Task prompt — Count all lines holding "person" in the data below and say the number, nothing more.

[Source data]

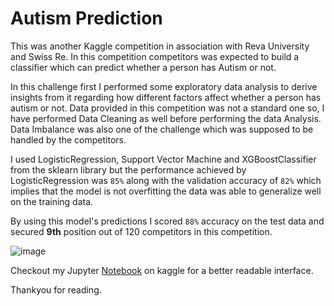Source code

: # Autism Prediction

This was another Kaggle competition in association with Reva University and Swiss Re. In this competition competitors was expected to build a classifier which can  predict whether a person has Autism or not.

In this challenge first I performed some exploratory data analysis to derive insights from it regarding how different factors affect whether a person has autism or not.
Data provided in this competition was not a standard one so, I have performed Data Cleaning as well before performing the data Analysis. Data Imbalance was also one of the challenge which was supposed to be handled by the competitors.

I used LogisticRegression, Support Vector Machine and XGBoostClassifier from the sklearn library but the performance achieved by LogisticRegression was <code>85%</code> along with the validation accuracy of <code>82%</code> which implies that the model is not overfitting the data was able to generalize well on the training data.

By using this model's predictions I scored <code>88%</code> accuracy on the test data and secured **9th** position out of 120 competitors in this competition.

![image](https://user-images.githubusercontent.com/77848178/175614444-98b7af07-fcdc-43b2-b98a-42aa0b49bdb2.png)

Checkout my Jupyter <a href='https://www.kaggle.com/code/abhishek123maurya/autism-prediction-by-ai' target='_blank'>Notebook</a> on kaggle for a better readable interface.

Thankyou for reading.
==
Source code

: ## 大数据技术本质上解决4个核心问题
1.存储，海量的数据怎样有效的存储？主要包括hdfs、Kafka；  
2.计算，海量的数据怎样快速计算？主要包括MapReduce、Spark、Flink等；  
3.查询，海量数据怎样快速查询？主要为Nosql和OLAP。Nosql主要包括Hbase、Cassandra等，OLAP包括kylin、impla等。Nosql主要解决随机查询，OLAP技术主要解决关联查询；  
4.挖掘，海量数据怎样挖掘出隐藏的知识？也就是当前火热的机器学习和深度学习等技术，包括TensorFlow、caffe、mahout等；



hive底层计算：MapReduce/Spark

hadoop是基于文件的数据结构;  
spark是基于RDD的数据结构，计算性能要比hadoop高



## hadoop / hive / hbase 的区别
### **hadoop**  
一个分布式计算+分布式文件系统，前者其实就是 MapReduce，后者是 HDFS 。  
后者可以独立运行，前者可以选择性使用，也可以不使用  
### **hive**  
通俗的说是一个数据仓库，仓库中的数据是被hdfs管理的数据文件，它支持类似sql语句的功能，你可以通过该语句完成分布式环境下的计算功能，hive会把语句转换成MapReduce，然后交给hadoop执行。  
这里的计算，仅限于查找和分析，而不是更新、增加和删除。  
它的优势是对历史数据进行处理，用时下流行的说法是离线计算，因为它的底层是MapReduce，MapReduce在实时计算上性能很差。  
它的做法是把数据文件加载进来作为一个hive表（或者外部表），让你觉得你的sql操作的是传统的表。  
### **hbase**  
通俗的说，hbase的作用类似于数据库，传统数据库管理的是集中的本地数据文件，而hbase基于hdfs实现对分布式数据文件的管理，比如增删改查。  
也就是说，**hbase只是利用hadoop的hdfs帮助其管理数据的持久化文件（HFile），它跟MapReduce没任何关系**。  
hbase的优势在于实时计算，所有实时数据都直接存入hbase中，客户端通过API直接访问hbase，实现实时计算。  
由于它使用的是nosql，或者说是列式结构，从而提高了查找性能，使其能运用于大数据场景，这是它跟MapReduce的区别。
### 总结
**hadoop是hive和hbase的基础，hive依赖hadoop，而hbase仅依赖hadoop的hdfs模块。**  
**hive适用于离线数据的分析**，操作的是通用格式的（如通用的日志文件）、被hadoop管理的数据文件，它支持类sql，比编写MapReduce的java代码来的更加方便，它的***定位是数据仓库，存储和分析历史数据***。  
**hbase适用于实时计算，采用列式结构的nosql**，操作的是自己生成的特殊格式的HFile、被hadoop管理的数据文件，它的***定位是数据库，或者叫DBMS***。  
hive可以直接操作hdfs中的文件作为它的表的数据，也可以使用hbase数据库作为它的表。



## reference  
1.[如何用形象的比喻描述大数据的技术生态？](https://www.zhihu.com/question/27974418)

Solution for this problem — 2